Mohamed Kacimi est né en 1956 à El-Hamel près de Bou-Saâda, en Algérie, dans une zaouïa, un lieu saint soufi, fondée au milieu du 19° siècle par un de ses ancêtres. L’auteur est donc issu d’une aristocratie religieuse éclairée. A l’école il découvre la langue française, découverte fondamentale pour lui : « Cette langue était donc humaine, vulnérable, elle était langue d’enfants et de rêves. Elle m’a permis, pour la première fois, d’utiliser la première personne du singulier, « Je », sans la faire suivre de la traditionnelle formule : « Que Dieu me préserve de l’usage d’un pareil pronom, car il est l’attribut du diable. »

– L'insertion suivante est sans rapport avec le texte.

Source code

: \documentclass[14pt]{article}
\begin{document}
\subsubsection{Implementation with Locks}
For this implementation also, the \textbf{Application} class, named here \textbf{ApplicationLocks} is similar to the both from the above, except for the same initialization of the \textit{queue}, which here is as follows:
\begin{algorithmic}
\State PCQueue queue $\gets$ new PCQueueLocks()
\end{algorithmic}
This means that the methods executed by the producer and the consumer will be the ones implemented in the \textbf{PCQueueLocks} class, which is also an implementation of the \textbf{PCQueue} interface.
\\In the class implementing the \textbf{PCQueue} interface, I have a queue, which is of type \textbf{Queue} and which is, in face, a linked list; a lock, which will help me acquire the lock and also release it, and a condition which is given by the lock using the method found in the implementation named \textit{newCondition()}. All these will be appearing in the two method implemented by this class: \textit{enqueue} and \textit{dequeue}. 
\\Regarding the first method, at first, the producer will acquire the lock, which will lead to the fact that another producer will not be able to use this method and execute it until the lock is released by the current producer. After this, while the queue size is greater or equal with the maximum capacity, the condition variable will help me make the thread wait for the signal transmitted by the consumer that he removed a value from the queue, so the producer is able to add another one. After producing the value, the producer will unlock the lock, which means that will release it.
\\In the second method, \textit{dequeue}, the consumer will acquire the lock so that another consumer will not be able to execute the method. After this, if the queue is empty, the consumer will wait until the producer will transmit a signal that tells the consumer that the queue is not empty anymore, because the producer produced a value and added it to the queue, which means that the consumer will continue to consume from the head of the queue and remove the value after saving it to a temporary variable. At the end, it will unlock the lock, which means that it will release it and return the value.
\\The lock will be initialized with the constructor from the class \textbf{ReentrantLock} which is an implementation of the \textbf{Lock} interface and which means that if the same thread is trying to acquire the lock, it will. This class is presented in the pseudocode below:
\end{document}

A partir de ce jour allait commencer ma longue transhumance vers un autre imaginaire.
Je n’ai point quitté une langue maternelle mais une langue divine. La langue français est devenue pour moi la langue natale du Je, langue de l’émergence pénible du Moi. Il ne s’agit point de bilinguisme, ni de déchirement. Le partage est clair. A ma langue d’origine je donne l’au-delà et le ciel ; à la langue française, le désir, le doute, la chair. En elle, je suis né en tant qu’individu. (…)
Je n’écris pas en français. J’écris en « moi-même ». »

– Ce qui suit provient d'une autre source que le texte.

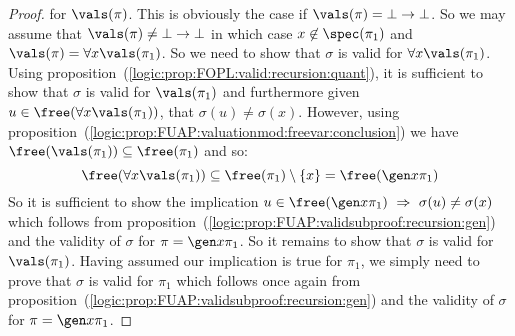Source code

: \begin{proof}
for $\vals(\pi)$. This is obviously the case if
$\vals(\pi)=\bot\to\bot$. So we may assume that
$\vals(\pi)\neq\bot\to\bot$ in which case $x\not\in\spec(\pi_{1})$
and $\vals(\pi)=\forall x\vals(\pi_{1})$. So we need to show that
$\sigma$ is valid for $\forall x\vals(\pi_{1})$. Using
proposition~(\ref{logic:prop:FOPL:valid:recursion:quant}), it is
sufficient to show that $\sigma$ is valid for $\vals(\pi_{1})$ and
furthermore given $u\in\free(\forall x\vals(\pi_{1}))$, that
$\sigma(u)\neq\sigma(x)$. However, using
proposition~(\ref{logic:prop:FUAP:valuationmod:freevar:conclusion})
we have $\free(\vals(\pi_{1}))\subseteq\free(\pi_{1})$ and so:
    \[
    \free(\forall
    x\vals(\pi_{1}))\subseteq\free(\pi_{1})\setminus\{x\}=\free(\gen
    x\pi_{1})
    \]
So it is sufficient to show the implication $u\in\free(\gen
x\pi_{1})\ \Rightarrow\ \sigma(u)\neq\sigma(x)$ which follows from
proposition~(\ref{logic:prop:FUAP:validsubproof:recursion:gen}) and
the validity of $\sigma$ for $\pi=\gen x\pi_{1}$. So it remains to
show that $\sigma$ is valid for $\vals(\pi_{1})$. Having assumed our
implication is true for $\pi_{1}$, we simply need to prove that
$\sigma$ is valid for $\pi_{1}$ which follows once again from
proposition~(\ref{logic:prop:FUAP:validsubproof:recursion:gen}) and
the validity of $\sigma$ for $\pi=\gen x\pi_{1}$.
\end{proof}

Les premiers chapitres du livre sont consacrés aux jeunes années de l’auteur. J’ai trouvé très intéressant ce que j’ai appris sur la vie dans la zaouïa. Je ne savais pas qu’il y avait des confréries soufies en Algérie. Il est beaucoup question de l’indépendance du pays. Enfant à El-Hamel Mohamed Kacimi ne comprend pas pourquoi il doit aller à l’école puisque maintenant les Algériens sont libres. Adolescent puis étudiant à Alger il constate la corruption et les abus de pouvoir à tous les niveaux. Il est particulièrement critique envers Boumédiène et sa politique d’arabisation forcée. En 1982, Mohamed Kacimi quitte l’Algérie pour la France. La suite de l’ouvrage est consacrée à des récits de voyage dans le monde arabo-musulman : la Mecque (1991), Sanaa, le Caire (2004), Alger (2003), Beyrouth, Jérusalem. Le recueil est paru en 2008 mais ces textes sont d’époques diverses, sans doute pour certains la reprise d’articles pour Actuel où l’auteur a travaillé. La préface ne le dit pas. Lors de ces voyages Mohamed Kacimi a constaté la montée de l’islamisme. Il s’inquiète des progrès de cet obscurantisme générateur de violences.

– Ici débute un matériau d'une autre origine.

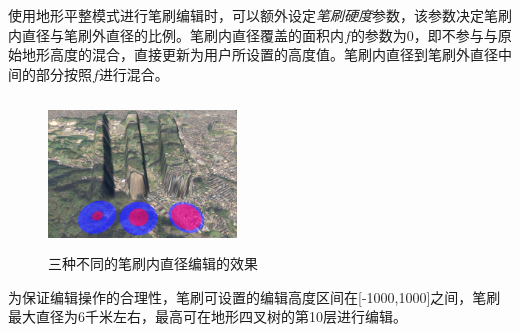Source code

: 使用地形平整模式进行笔刷编辑时，可以额外设定\textit{笔刷硬度}参数，该参数决定笔刷内直径与笔刷外直径的比例。笔刷内直径覆盖的面积内$f$的参数为0，即不参与与原始地形高度的混合，直接更新为用户所设置的高度值。笔刷内直径到笔刷外直径中间的部分按照$f$进行混合。\par
\begin{figure}[ht]
\centering
\includegraphics[height=4cm        ,width=5cm]{figures/flatten2.jpg}
\caption{三种不同的笔刷内直径编辑的效果}
\end{figure}
为保证编辑操作的合理性，笔刷可设置的编辑高度区间在[-1000,1000]之间，笔刷最大直径为6千米左右，最高可在地形四叉树的第10层进行编辑。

Mohamed Kacimi écrit bien, il a le sens de l’humour et de la formule assassine. C’est souvent très plaisant à lire. J’ai été fort intéressée par les points historiques qu’il fait sur le village de son enfance, sa famille ou les villes où il se rend. Il me semble par contre que, dans sa critique de l’islam, l’auteur manque parfois de nuance. C’est notamment le cas quand il dit que la confrontation et l’islam « dure depuis les croisades. De Jérusalem à Lépante en passant par Constantinople, l’islam sent, en Europe, l’épée, la poudre et le sang. » En ce qui concerne les croisades, ce sont quand même les Européens qui ont commencé, si je ne m’abuse…
L’avis d’Henri.
Je lis je blogue le 16 avril 2024 :
Le sujet est intéressant. La première partie du roman m’a fait penser un peu à l’autobiographie d’Azouz Begag, « Le Gone du Chaâba »
Réponse :
Du fait de ce qu’il dit sur la langue française, peut être ?
Luocine le 16 avril 2024 :
voici un livre que j’aimerais bien lire
Réponse :
Il complétait bien ma précédente lecture.